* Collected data
--
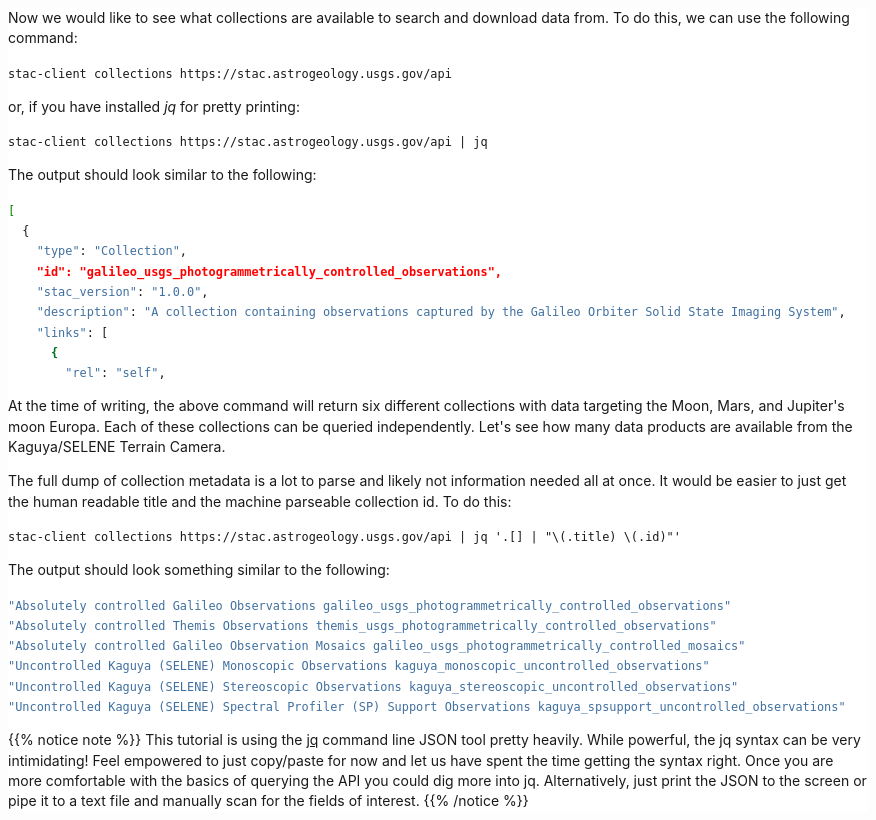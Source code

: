 Now we would like to see what collections are available to search and download data from. To do this, we can use the following command:

    stac-client collections https://stac.astrogeology.usgs.gov/api

or, if you have installed *jq* for pretty printing:

    stac-client collections https://stac.astrogeology.usgs.gov/api | jq

The output should look similar to the following:

```bash
[
  {
    "type": "Collection",
    "id": "galileo_usgs_photogrammetrically_controlled_observations",
    "stac_version": "1.0.0",
    "description": "A collection containing observations captured by the Galileo Orbiter Solid State Imaging System",
    "links": [
      {
        "rel": "self",
```

At the time of writing, the above command will return six different collections with data targeting the Moon, Mars, and Jupiter's moon Europa. Each of these collections can be queried independently. Let's see how many data products are available from the Kaguya/SELENE Terrain Camera.

The full dump of collection metadata is a lot to parse and likely not information needed all at once. It would be easier to just get the human readable title and the machine parseable collection id. To do this:

    stac-client collections https://stac.astrogeology.usgs.gov/api | jq '.[] | "\(.title) \(.id)"'

The output should look something similar to the following:

```bash
"Absolutely controlled Galileo Observations galileo_usgs_photogrammetrically_controlled_observations"
"Absolutely controlled Themis Observations themis_usgs_photogrammetrically_controlled_observations"
"Absolutely controlled Galileo Observation Mosaics galileo_usgs_photogrammetrically_controlled_mosaics"
"Uncontrolled Kaguya (SELENE) Monoscopic Observations kaguya_monoscopic_uncontrolled_observations"
"Uncontrolled Kaguya (SELENE) Stereoscopic Observations kaguya_stereoscopic_uncontrolled_observations"
"Uncontrolled Kaguya (SELENE) Spectral Profiler (SP) Support Observations kaguya_spsupport_uncontrolled_observations"
```

{{% notice note %}}
This tutorial is using the [jq](https://stedolan.github.io/jq/) command line JSON tool pretty heavily. While powerful, the jq syntax can be very intimidating! Feel empowered to just copy/paste for now and let us have spent the time getting the syntax right. Once you are more comfortable with the basics of querying the API you could dig more into jq. Alternatively, just print the JSON to the screen or pipe it to a text file and manually scan for the fields of interest.
{{% /notice %}}
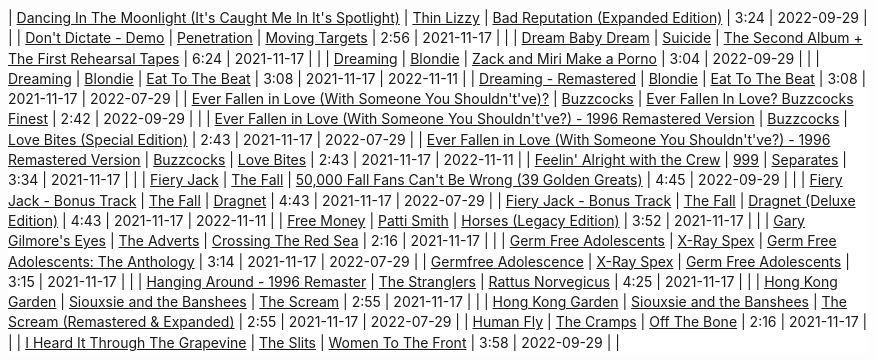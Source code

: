 | [Dancing In The Moonlight \(It's Caught Me In It's Spotlight\)](https://open.spotify.com/track/6BmzbaB08O0FjHXeS0cR5b) | [Thin Lizzy](https://open.spotify.com/artist/6biWAmrHyiMkX49LkycGqQ) | [Bad Reputation \(Expanded Edition\)](https://open.spotify.com/album/0DHKadXfnYCAXp28F3HI8U) | 3:24 | 2022-09-29 |  |
| [Don't Dictate \- Demo](https://open.spotify.com/track/0LzCSYjFxH3LKSU4UIeRBk) | [Penetration](https://open.spotify.com/artist/0XLpzWw7BLdlsf32qlMXKV) | [Moving Targets](https://open.spotify.com/album/7LHgN8wNZITpIywXHVBRLb) | 2:56 | 2021-11-17 |  |
| [Dream Baby Dream](https://open.spotify.com/track/3MmogIpfk1GVXRMmRjKLGI) | [Suicide](https://open.spotify.com/artist/6uVeWolwyRDrT84lLsaZyW) | [The Second Album + The First Rehearsal Tapes](https://open.spotify.com/album/6X3IumYsTS91vfxDVxRd04) | 6:24 | 2021-11-17 |  |
| [Dreaming](https://open.spotify.com/track/5pEbciwaLIMTcMukwkG2ZY) | [Blondie](https://open.spotify.com/artist/4tpUmLEVLCGFr93o8hFFIB) | [Zack and Miri Make a Porno](https://open.spotify.com/album/3yPpR5yh8FX8qVzVDW9YUr) | 3:04 | 2022-09-29 |  |
| [Dreaming](https://open.spotify.com/track/2Rn7bVL1FVYboc4c55RUdg) | [Blondie](https://open.spotify.com/artist/4tpUmLEVLCGFr93o8hFFIB) | [Eat To The Beat](https://open.spotify.com/album/4gbZS6jj6ufbiSG4C8jLv5) | 3:08 | 2021-11-17 | 2022-11-11 |
| [Dreaming \- Remastered](https://open.spotify.com/track/3W0xbvrZqaao3ZZEDhVQ0r) | [Blondie](https://open.spotify.com/artist/4tpUmLEVLCGFr93o8hFFIB) | [Eat To The Beat](https://open.spotify.com/album/4SxhwzlhAfa0FgYHrGfGz8) | 3:08 | 2021-11-17 | 2022-07-29 |
| [Ever Fallen in Love \(With Someone You Shouldn't've\)?](https://open.spotify.com/track/6Gk5zyUVwolJHTi3kZMTEp) | [Buzzcocks](https://open.spotify.com/artist/2DxlS3lTLFIq70S7ap5H3y) | [Ever Fallen In Love? Buzzcocks Finest](https://open.spotify.com/album/2fEo8f9CUTtyf65VJgMWpb) | 2:42 | 2022-09-29 |  |
| [Ever Fallen in Love \(With Someone You Shouldn't've?\) \- 1996 Remastered Version](https://open.spotify.com/track/0bHm2wFL0m7qZIlhO7PQu5) | [Buzzcocks](https://open.spotify.com/artist/2DxlS3lTLFIq70S7ap5H3y) | [Love Bites \(Special Edition\)](https://open.spotify.com/album/7p6Nh183RUdsEM5wltdv9Q) | 2:43 | 2021-11-17 | 2022-07-29 |
| [Ever Fallen in Love \(With Someone You Shouldn't've?\) \- 1996 Remastered Version](https://open.spotify.com/track/5YUJMvTg4AWHKjqQidTsGK) | [Buzzcocks](https://open.spotify.com/artist/2DxlS3lTLFIq70S7ap5H3y) | [Love Bites](https://open.spotify.com/album/5rMPmOj5n5TRtphgHpqEVg) | 2:43 | 2021-11-17 | 2022-11-11 |
| [Feelin' Alright with the Crew](https://open.spotify.com/track/1vOgfMjWq10rW4h0U7yzO8) | [999](https://open.spotify.com/artist/14IKysoZ0qyGRsIiTk1Ase) | [Separates](https://open.spotify.com/album/2UttYp4KvMwgia99wi7JxD) | 3:34 | 2021-11-17 |  |
| [Fiery Jack](https://open.spotify.com/track/5haGXU25kv9q5lwQVIs0iJ) | [The Fall](https://open.spotify.com/artist/6WoTvA9qinpHtSRJuldYh6) | [50,000 Fall Fans Can't Be Wrong \(39 Golden Greats\)](https://open.spotify.com/album/1trY19ChZ99HYHpeZ1OWxx) | 4:45 | 2022-09-29 |  |
| [Fiery Jack \- Bonus Track](https://open.spotify.com/track/3RZqcBz5WTWN2E5svMH162) | [The Fall](https://open.spotify.com/artist/6WoTvA9qinpHtSRJuldYh6) | [Dragnet](https://open.spotify.com/album/7y4lCnCKcXODt9Qh2bsQU2) | 4:43 | 2021-11-17 | 2022-07-29 |
| [Fiery Jack \- Bonus Track](https://open.spotify.com/track/4EOKJntCkNc4vbuSQg4doy) | [The Fall](https://open.spotify.com/artist/6WoTvA9qinpHtSRJuldYh6) | [Dragnet \(Deluxe Edition\)](https://open.spotify.com/album/5rXllIzz9X9qILNN1gxMb0) | 4:43 | 2021-11-17 | 2022-11-11 |
| [Free Money](https://open.spotify.com/track/1wP1qnWy0cZWxnbWkzf9La) | [Patti Smith](https://open.spotify.com/artist/0vYkHhJ48Bs3jWcvZXvOrP) | [Horses \(Legacy Edition\)](https://open.spotify.com/album/7xg7u99lilTCPbaRfnYuy6) | 3:52 | 2021-11-17 |  |
| [Gary Gilmore's Eyes](https://open.spotify.com/track/4Mj2GtsgUDaf43zxdw48hd) | [The Adverts](https://open.spotify.com/artist/3LttNNESJjyvswWk4Asvha) | [Crossing The Red Sea](https://open.spotify.com/album/3gadv5yR3mtSmLJ9mywFLQ) | 2:16 | 2021-11-17 |  |
| [Germ Free Adolescents](https://open.spotify.com/track/1aMxqU4b59JT5Y9Wtyusis) | [X\-Ray Spex](https://open.spotify.com/artist/5BgWMOdEUJYdUBH3WXfMWt) | [Germ Free Adolescents: The Anthology](https://open.spotify.com/album/0eafkMUkZUVKr02M9F4te9) | 3:14 | 2021-11-17 | 2022-07-29 |
| [Germfree Adolescence](https://open.spotify.com/track/6gI41jiMeH9k4E6FaQkwnx) | [X\-Ray Spex](https://open.spotify.com/artist/5BgWMOdEUJYdUBH3WXfMWt) | [Germ Free Adolescents](https://open.spotify.com/album/7nZ0F572fluFD4tQCFf3z7) | 3:15 | 2021-11-17 |  |
| [Hanging Around \- 1996 Remaster](https://open.spotify.com/track/4OvQsAObGMF3dpkCV6DZzb) | [The Stranglers](https://open.spotify.com/artist/0RUEHcBiENFEqxgicqS2ig) | [Rattus Norvegicus](https://open.spotify.com/album/38lyLeszq1p2sck1lB53dq) | 4:25 | 2021-11-17 |  |
| [Hong Kong Garden](https://open.spotify.com/track/5bxBosfOC3upyOK9tjxZ35) | [Siouxsie and the Banshees](https://open.spotify.com/artist/1n65zfwYIj5kKEtNgxUlWb) | [The Scream](https://open.spotify.com/album/3uMr78kOScjc6eLHMYcVl4) | 2:55 | 2021-11-17 |  |
| [Hong Kong Garden](https://open.spotify.com/track/6zQhANi5mDTELfSuUFPx4Q) | [Siouxsie and the Banshees](https://open.spotify.com/artist/1n65zfwYIj5kKEtNgxUlWb) | [The Scream \(Remastered & Expanded\)](https://open.spotify.com/album/1Xi4oJP21fSeudrYdFI71n) | 2:55 | 2021-11-17 | 2022-07-29 |
| [Human Fly](https://open.spotify.com/track/0ElRzK07sc9eszyk1ea9Ab) | [The Cramps](https://open.spotify.com/artist/4lYtGx5NZQJHsMyhHc5iz3) | [Off The Bone](https://open.spotify.com/album/1n1znRLH7iRtkhjbrCs0wi) | 2:16 | 2021-11-17 |  |
| [I Heard It Through The Grapevine](https://open.spotify.com/track/7bZq2oWTiGm46S3oIm88d1) | [The Slits](https://open.spotify.com/artist/5O0RrEgz4NLCPLrDZiPggz) | [Women To The Front](https://open.spotify.com/album/2vo07GjorJuX6KJ3WfPBnI) | 3:58 | 2022-09-29 |  |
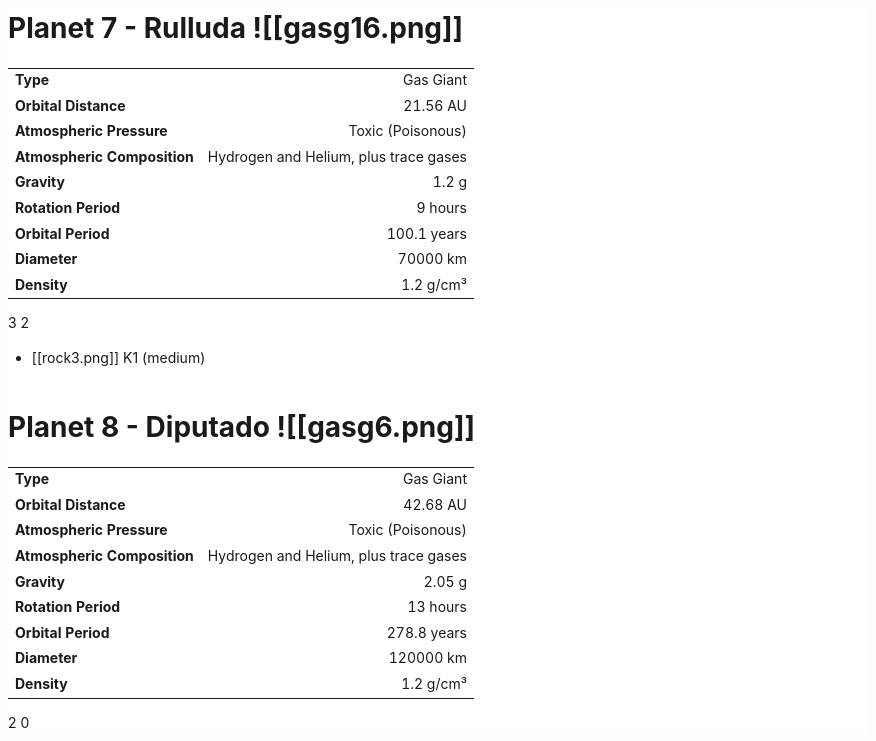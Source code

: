 
# Planet 7 - Rulluda ![[gasg16.png]]
|                             |                           |
| --------------------------- | -------------------------:|
| **Type**                    |             Gas Giant |
| **Orbital Distance**        |   21.56 AU |
| **Atmospheric Pressure**    |       Toxic (Poisonous) |
| **Atmospheric Composition** |      Hydrogen and Helium, plus trace gases |
| **Gravity**                 |        1.2 g |
| **Rotation Period**         |  9 hours |
| **Orbital Period** | 100.1 years |
| **Diameter**                |      70000 km | 
| **Density**                 |    1.2 g/cm³ |



3
2

- [[rock3.png]] K1 (medium)

# Planet 8 - Diputado ![[gasg6.png]]
|                             |                           |
| --------------------------- | -------------------------:|
| **Type**                    |             Gas Giant |
| **Orbital Distance**        |   42.68 AU |
| **Atmospheric Pressure**    |       Toxic (Poisonous) |
| **Atmospheric Composition** |      Hydrogen and Helium, plus trace gases |
| **Gravity**                 |        2.05 g |
| **Rotation Period**         |  13 hours |
| **Orbital Period** | 278.8 years |
| **Diameter**                |      120000 km | 
| **Density**                 |    1.2 g/cm³ |



2
0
--
* What the task requires
Could you write out, exactly as they stand, only the lines above that begin at the line with "2:43 | 2021-11-17 | 2022-11-11 |" and stop after the line with "[Feelin' Alright with"?

* Answer to the problem
| [Ever Fallen in Love \(With Someone You Shouldn't've?\) \- 1996 Remastered Version](https://open.spotify.com/track/5YUJMvTg4AWHKjqQidTsGK) | [Buzzcocks](https://open.spotify.com/artist/2DxlS3lTLFIq70S7ap5H3y) | [Love Bites](https://open.spotify.com/album/5rMPmOj5n5TRtphgHpqEVg) | 2:43 | 2021-11-17 | 2022-11-11 |
| [Feelin' Alright with the Crew](https://open.spotify.com/track/1vOgfMjWq10rW4h0U7yzO8) | [999](https://open.spotify.com/artist/14IKysoZ0qyGRsIiTk1Ase) | [Separates](https://open.spotify.com/album/2UttYp4KvMwgia99wi7JxD) | 3:34 | 2021-11-17 |  |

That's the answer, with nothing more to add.